◆ What to produce
Could you repeat all of the entries word for word, minus any pictures?

◆ Provided records
################

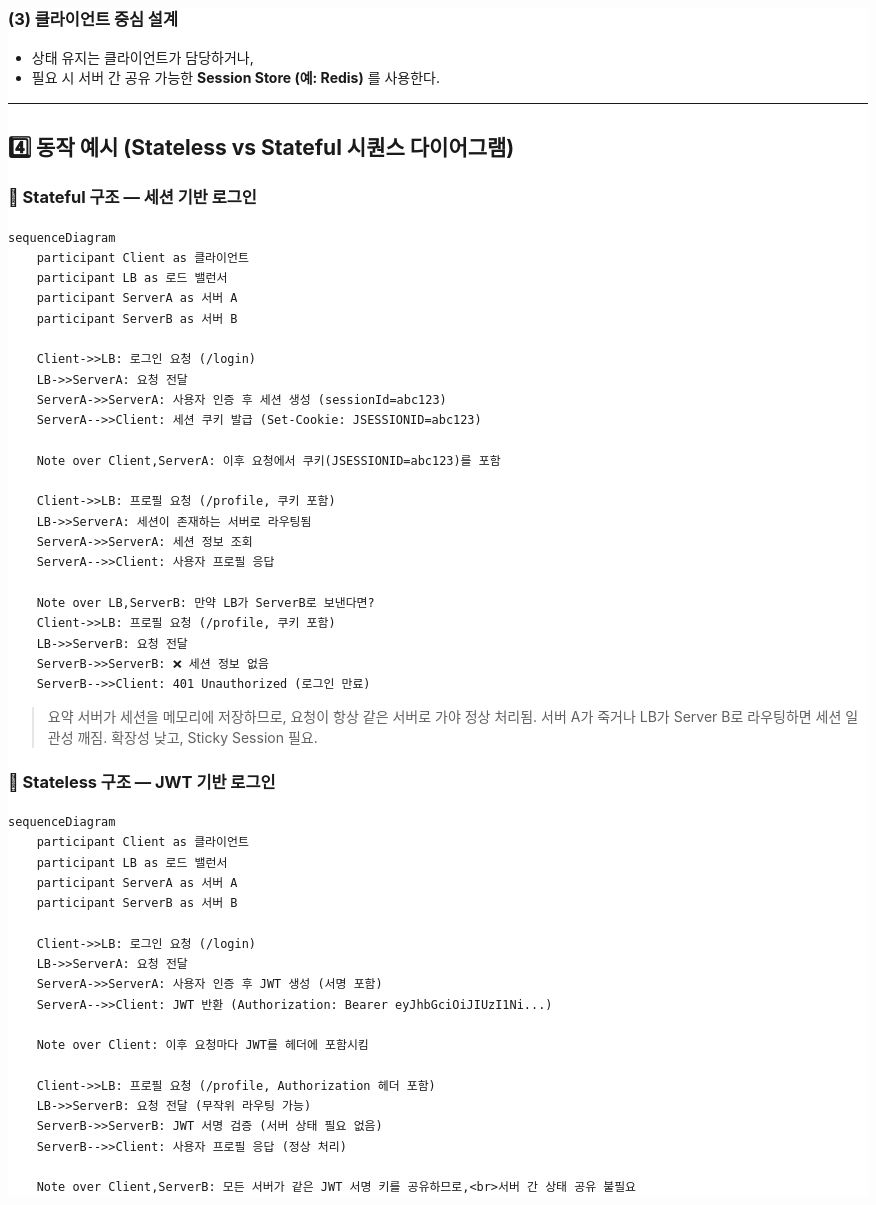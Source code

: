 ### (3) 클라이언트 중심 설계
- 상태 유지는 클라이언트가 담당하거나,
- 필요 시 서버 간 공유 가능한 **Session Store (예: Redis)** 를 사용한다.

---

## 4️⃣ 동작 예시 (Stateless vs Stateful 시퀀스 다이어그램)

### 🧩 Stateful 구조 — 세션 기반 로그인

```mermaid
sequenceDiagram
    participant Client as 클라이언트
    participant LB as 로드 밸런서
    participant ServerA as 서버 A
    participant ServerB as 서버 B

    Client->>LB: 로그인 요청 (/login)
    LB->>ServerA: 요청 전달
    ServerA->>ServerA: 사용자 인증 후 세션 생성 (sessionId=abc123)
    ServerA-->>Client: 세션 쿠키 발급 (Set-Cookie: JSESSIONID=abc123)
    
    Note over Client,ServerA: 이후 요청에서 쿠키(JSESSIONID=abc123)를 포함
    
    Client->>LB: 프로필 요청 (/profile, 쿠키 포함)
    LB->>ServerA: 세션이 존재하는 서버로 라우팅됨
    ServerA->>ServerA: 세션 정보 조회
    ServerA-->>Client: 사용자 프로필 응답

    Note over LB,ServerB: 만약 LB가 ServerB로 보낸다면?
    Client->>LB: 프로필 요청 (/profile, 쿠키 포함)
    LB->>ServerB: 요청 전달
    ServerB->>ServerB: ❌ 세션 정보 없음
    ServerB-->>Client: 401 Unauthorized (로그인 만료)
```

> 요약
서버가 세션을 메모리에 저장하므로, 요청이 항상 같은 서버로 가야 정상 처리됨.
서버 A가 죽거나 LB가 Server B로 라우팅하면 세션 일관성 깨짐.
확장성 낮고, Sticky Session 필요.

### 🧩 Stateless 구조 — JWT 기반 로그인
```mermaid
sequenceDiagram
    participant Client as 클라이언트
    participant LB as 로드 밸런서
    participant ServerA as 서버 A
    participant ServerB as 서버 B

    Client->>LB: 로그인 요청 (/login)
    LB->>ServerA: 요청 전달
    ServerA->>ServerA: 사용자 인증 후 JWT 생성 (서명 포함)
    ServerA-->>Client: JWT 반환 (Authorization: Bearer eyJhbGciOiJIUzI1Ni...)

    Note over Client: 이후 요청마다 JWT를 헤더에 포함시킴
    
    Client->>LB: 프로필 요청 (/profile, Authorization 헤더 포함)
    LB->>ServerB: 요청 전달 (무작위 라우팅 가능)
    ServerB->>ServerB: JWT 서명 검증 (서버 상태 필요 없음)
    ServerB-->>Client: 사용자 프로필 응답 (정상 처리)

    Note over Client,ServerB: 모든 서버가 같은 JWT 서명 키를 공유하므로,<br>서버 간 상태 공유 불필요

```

################

◆ Answer section
Source code

: ### (3) 클라이언트 중심 설계
- 상태 유지는 클라이언트가 담당하거나,
- 필요 시 서버 간 공유 가능한 **Session Store (예: Redis)** 를 사용한다.

---

## 4️⃣ 동작 예시 (Stateless vs Stateful 시퀀스 다이어그램)

### 🧩 Stateful 구조 — 세션 기반 로그인

```mermaid
sequenceDiagram
    participant Client as 클라이언트
    participant LB as 로드 밸런서
    participant ServerA as 서버 A
    participant ServerB as 서버 B

    Client->>LB: 로그인 요청 (/login)
    LB->>ServerA: 요청 전달
    ServerA->>ServerA: 사용자 인증 후 세션 생성 (sessionId=abc123)
    ServerA-->>Client: 세션 쿠키 발급 (Set-Cookie: JSESSIONID=abc123)
    
    Note over Client,ServerA: 이후 요청에서 쿠키(JSESSIONID=abc123)를 포함
    
    Client->>LB: 프로필 요청 (/profile, 쿠키 포함)
    LB->>ServerA: 세션이 존재하는 서버로 라우팅됨
    ServerA->>ServerA: 세션 정보 조회
    ServerA-->>Client: 사용자 프로필 응답

    Note over LB,ServerB: 만약 LB가 ServerB로 보낸다면?
    Client->>LB: 프로필 요청 (/profile, 쿠키 포함)
    LB->>ServerB: 요청 전달
    ServerB->>ServerB: ❌ 세션 정보 없음
    ServerB-->>Client: 401 Unauthorized (로그인 만료)
```

> 요약
서버가 세션을 메모리에 저장하므로, 요청이 항상 같은 서버로 가야 정상 처리됨.
서버 A가 죽거나 LB가 Server B로 라우팅하면 세션 일관성 깨짐.
확장성 낮고, Sticky Session 필요.

### 🧩 Stateless 구조 — JWT 기반 로그인
```mermaid
sequenceDiagram
    participant Client as 클라이언트
    participant LB as 로드 밸런서
    participant ServerA as 서버 A
    participant ServerB as 서버 B

    Client->>LB: 로그인 요청 (/login)
    LB->>ServerA: 요청 전달
    ServerA->>ServerA: 사용자 인증 후 JWT 생성 (서명 포함)
    ServerA-->>Client: JWT 반환 (Authorization: Bearer eyJhbGciOiJIUzI1Ni...)

    Note over Client: 이후 요청마다 JWT를 헤더에 포함시킴
    
    Client->>LB: 프로필 요청 (/profile, Authorization 헤더 포함)
    LB->>ServerB: 요청 전달 (무작위 라우팅 가능)
    ServerB->>ServerB: JWT 서명 검증 (서버 상태 필요 없음)
    ServerB-->>Client: 사용자 프로필 응답 (정상 처리)

    Note over Client,ServerB: 모든 서버가 같은 JWT 서명 키를 공유하므로,<br>서버 간 상태 공유 불필요

```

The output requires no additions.